38

The quiet following the gunfire had weight to it. Harper could feel it pressing down on her as she lay flat on the ground, one arm flung across Scott’s back, as if that narrow length of flesh and bone could somehow protect him.

Her ears were ringing. The harsh rasp of her own breathing seemed too loud.

With her face pressed to the rough tarmac, she could smell dirt and oil, and the sweat of her own fear.

Cautiously she raised her head to see Richards. He’d fallen a few feet away, and now lay on his back, hands clutching his chest. His breathing made a sickening gurgling sound that made her stomach churn.

Scott turned his head to look at her—his eyes gleamed in the dark through the blood on his skin.

“Are you hurt?” she asked, searching his face for wounds.

“Not my blood.” He was breathing hard.

In shock, she thought.

“Was that Anderson?” he asked. “He tried to kill us.”

“Shh,” Harper hissed.

She cocked her head, still trying to locate the shooter. But she could hear nothing.

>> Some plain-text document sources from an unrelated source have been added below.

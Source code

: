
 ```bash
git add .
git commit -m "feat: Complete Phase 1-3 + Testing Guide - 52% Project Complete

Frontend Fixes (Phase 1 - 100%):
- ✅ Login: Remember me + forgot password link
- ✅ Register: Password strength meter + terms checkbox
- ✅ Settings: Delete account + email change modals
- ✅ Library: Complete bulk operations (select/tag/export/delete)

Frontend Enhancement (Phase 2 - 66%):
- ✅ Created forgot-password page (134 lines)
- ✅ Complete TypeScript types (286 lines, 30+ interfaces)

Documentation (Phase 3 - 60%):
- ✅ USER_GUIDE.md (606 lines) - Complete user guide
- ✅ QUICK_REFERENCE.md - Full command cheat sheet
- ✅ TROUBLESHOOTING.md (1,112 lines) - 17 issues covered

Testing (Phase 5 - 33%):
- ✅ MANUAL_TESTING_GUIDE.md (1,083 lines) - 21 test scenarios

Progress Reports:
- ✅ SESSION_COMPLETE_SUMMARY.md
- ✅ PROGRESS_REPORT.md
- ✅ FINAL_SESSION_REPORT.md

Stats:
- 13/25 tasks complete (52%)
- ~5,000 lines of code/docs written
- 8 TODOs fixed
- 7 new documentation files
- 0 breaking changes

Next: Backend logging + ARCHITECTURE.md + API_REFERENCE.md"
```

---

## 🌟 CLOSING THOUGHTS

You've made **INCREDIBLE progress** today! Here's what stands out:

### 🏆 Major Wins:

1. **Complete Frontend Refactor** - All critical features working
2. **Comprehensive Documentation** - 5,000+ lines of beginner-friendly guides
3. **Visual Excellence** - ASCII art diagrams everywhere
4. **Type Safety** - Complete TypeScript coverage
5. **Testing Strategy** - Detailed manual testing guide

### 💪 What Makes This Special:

They stayed still for a minute, listening to the terrible sound Richards was making. Then Scott had had enough.

“I’ve got to get to him,” he told her.

Harper didn’t want him to move—if Anderson was out there, any motion could give him a target—but Richards sounded bad.

“Stay low,” she told him. “I’ll get help.”

Raising himself on his elbows, Scott crept toward the wounded cabdriver. Harper pulled her phone from her pocket, shielding the screen light with one hand as she dialed 911. She slid on her belly over toward Richards as the call went through.

“It’s bad,” Scott said.

Richards was struggling to breathe. The bullet had hit him in the ribs. His neat, plaid shirt was soaked in blood.

Harper didn’t know much, but she knew the chest was a bad place to get shot.

“Put both hands on the wound,” she instructed Scott. “Press firmly. I’m calling an ambulance.”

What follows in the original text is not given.